Exercise details
Among the entries below, which lines include the string "kaist"? Show each one.

Information given
▽
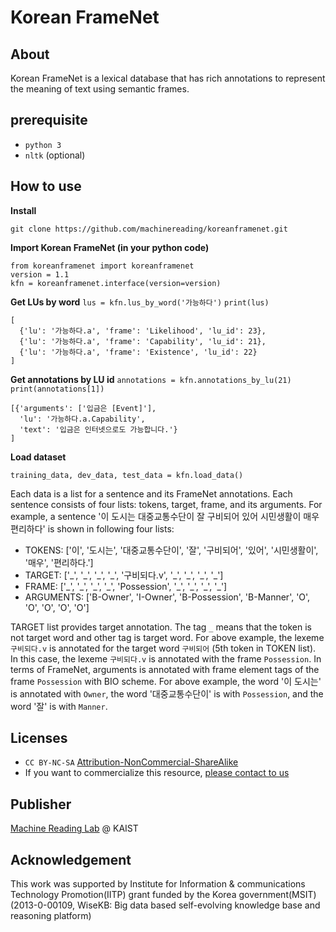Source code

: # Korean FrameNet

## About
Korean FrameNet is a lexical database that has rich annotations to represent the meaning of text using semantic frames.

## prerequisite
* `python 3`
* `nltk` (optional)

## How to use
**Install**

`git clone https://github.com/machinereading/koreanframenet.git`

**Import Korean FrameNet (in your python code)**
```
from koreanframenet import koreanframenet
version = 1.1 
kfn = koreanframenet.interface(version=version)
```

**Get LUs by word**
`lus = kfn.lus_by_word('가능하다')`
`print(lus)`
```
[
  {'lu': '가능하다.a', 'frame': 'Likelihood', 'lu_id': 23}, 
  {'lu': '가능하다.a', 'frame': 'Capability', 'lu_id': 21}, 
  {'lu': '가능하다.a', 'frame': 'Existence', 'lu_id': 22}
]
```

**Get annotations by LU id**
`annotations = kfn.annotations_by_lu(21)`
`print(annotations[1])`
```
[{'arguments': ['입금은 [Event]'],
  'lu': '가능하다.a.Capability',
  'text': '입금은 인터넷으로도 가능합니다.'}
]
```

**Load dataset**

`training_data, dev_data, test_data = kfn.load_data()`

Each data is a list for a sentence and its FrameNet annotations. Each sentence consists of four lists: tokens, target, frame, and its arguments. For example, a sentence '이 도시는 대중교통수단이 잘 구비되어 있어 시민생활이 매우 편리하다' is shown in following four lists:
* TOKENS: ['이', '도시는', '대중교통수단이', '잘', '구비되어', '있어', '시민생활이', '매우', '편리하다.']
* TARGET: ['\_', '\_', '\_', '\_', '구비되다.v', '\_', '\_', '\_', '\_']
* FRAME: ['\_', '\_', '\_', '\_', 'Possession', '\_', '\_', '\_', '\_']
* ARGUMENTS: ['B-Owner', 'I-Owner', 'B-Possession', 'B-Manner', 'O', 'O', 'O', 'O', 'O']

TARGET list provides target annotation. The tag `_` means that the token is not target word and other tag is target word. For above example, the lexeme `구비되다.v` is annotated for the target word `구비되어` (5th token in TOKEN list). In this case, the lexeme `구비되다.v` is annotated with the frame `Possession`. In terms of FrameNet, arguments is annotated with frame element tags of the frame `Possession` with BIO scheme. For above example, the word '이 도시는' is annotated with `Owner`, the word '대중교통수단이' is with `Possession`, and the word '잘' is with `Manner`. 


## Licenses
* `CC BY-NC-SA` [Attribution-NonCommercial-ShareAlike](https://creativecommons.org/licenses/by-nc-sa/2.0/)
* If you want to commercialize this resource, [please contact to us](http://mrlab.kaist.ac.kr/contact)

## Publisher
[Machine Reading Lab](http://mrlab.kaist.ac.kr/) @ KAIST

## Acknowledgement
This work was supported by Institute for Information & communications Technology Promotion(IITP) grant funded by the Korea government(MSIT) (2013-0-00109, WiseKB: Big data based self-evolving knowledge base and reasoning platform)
△
Answer box
* If you want to commercialize this resource, [please contact to us](http://mrlab.kaist.ac.kr/contact)
[Machine Reading Lab](http://mrlab.kaist.ac.kr/) @ KAIST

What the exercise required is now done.